La Messa di Morricone

Ennio Morricone

Due anni fa Ennio Morricone, classe 1928, ha composto questa messa accogliendo il suggerimento del rettore della chiesa romana del Gesù, padre Daniele Libanori e l’ha presentata a Papa Francesco, cui è dedicata. Ieri sera, nella chiesa gremita – ex allievi delle scuole dei Gesuiti, l’ex presidente Napolitano, musicisti come Nicola Piovani, Bruno Cagli, monsignor Frisina – la Messa per orchestra e doppio coro è stata offerta in “prima” nazionale. Un evento, considerando lo scarso numero di musica sacra di valore che da decenni viene composta, nell’ancor difficile rapporto tra arte e Chiesa.

Diciamolo subito: è davvero bella. Non so se sarà “liturgica” – manca il Credo – ma di certo c’è un’anima grande, l’anima del nostro tempo che cerca la pace e con essa Dio.

L’inizio è un brusio scomposto di voci, una babele sullo sfondo di ottoni: l’umanità smarrita di oggi. Poi, sul moto continuo e ondoso dei contrabbassi – gli unici archi nell’orchestra -, destinato a diventare una sorta di leit motiv dell’opera, e dei timpani, il Kyrie impresso dall’organo si fa poi dramma quando il coro passa alle voci maschili: è un timore che tuttavia alla fine sfonda in un pieno accordo luminoso. Pagina mirabile per sincerità, originalità strumentale, passaggio dal tremore alla fiducia.

Il Gloria si accende nello scoppio delle trombe. I cori si intrecciano polifonicamente in una luce tiepida, il timpano scolpisce il Tu solus Dominus e il Tu solus Altissimus e appare una colonna musicale svettante e chiude con le strida esultanti degli angeli-uccelli nel coro femminile, come in un affresco del Correggio o in una pala del Lotto.
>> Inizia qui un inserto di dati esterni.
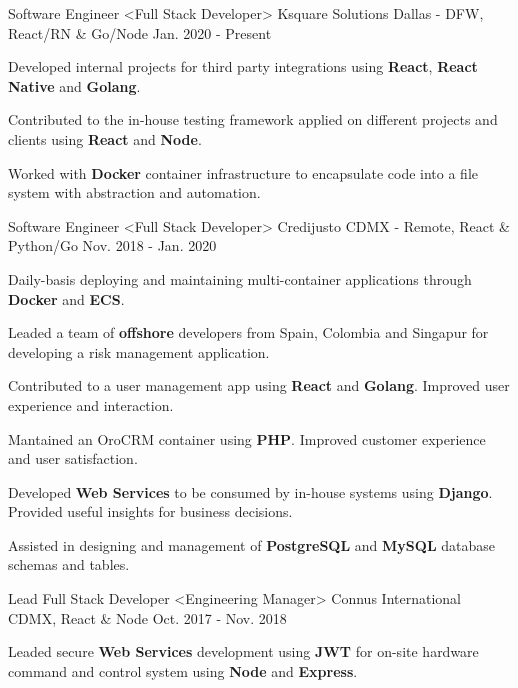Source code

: \begin{cventries}
  \cventry
    {Software Engineer <Full Stack Developer>}
    {Ksquare Solutions}
    {Dallas - DFW, React/RN \& Go/Node}
    {Jan. 2020 - Present}
    {
      \begin{cvitems}
        \item {Developed internal projects for third party integrations using \textbf{React}, \textbf{React Native} and \textbf{Golang}.}
        \item {Contributed to the in-house testing framework applied on different projects and clients using \textbf{React} and \textbf{Node}.}
        \item {Worked with \textbf{Docker} container infrastructure to encapsulate code into a file system with abstraction and automation.}
      \end{cvitems}
    }
  \cventry
    {Software Engineer <Full Stack Developer>}
    {Credijusto}
    {CDMX - Remote, React \& Python/Go}
    {Nov. 2018 - Jan. 2020}
    {
      \begin{cvitems}
        \item {Daily-basis deploying and maintaining multi-container applications through \textbf{Docker} and \textbf{ECS}.}
        \item {Leaded a team of \textbf{offshore} developers from Spain, Colombia and Singapur for developing a risk management application.}
        \item {Contributed to a user management app using \textbf{React} and \textbf{Golang}. Improved user experience and interaction.}
        \item {Mantained an OroCRM container using \textbf{PHP}. Improved customer experience and user satisfaction.}
        \item {Developed \textbf{Web Services} to be consumed by in-house systems using \textbf{Django}. Provided useful insights for business decisions.}
        \item {Assisted in designing and management of \textbf{PostgreSQL} and \textbf{MySQL} database schemas and tables.}
      \end{cvitems}
    }
  \cventry
    {Lead Full Stack Developer <Engineering Manager>}
    {Connus International}
    {CDMX, React \& Node}
    {Oct. 2017 - Nov. 2018}
    {
      \begin{cvitems}
        \item {Leaded secure \textbf{Web Services} development using \textbf{JWT} for on-site hardware command and control system using \textbf{Node} and \textbf{Express}.}

\end{cvitems}}
\end{cventries}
Vaporosa la melodia dell’Alleluja: il coro femminile omofonico si estende in chiarità aurorali con l’organo e con il tocco della campane: clima di festa semplice, alba di un giorno nuovo.

Il Sanctus cresce nei due cori femminili divisi che si chiamano o si rispondono con quello maschile nell’affresco sonoro.

L’Agnus Dei è etereo con la squisita melodia del corno inglese che richiama suggestioni pastorali insieme al dolce coro femminile. C’è una chiarezza spirituale intensa: sembra che Morricone “veda” le raffigurazione paleocristiane dell’Agnello e le sublimi in musica. Il coro maschile interviene con i contrabbassi in lunghe note “tenute” come in una processione a chiudere in un “morendo”, quasi con un sentimento di timore oscuro: è il Miserere che ritorna.

Il Finale esplode nella gioia con la voce solista, bellissima, di un tenore: ed è un tumulto angelico come quello degli affreschi nella chiesa. È come se dalle tenebre iniziali si fosse passati alla luce, come se la morte e la paura fossero state sconfitte. La resurrezione scoppia sull’umanità.

Applausi alla fine del concerto. Morricone ha diretto con la sua classica e precisa essenzialità l’orchestra Roma Sinfonietta, aiutato dal maestro Stefano Cucci per i cori di Santa Cecilia e del Teatro  dell’Opera: davvero splendidi. La musica? Ricchezza melodica, timbri novecenteschi densi, “ricordi” di colonne sonore (Mission) e soprattutto una straordinaria luce appena sfiorata dal grave dei contrabbassi in un lavoro fresco e bello come pochi altri  del genere “sacro”. Speriamo venga amato e compreso.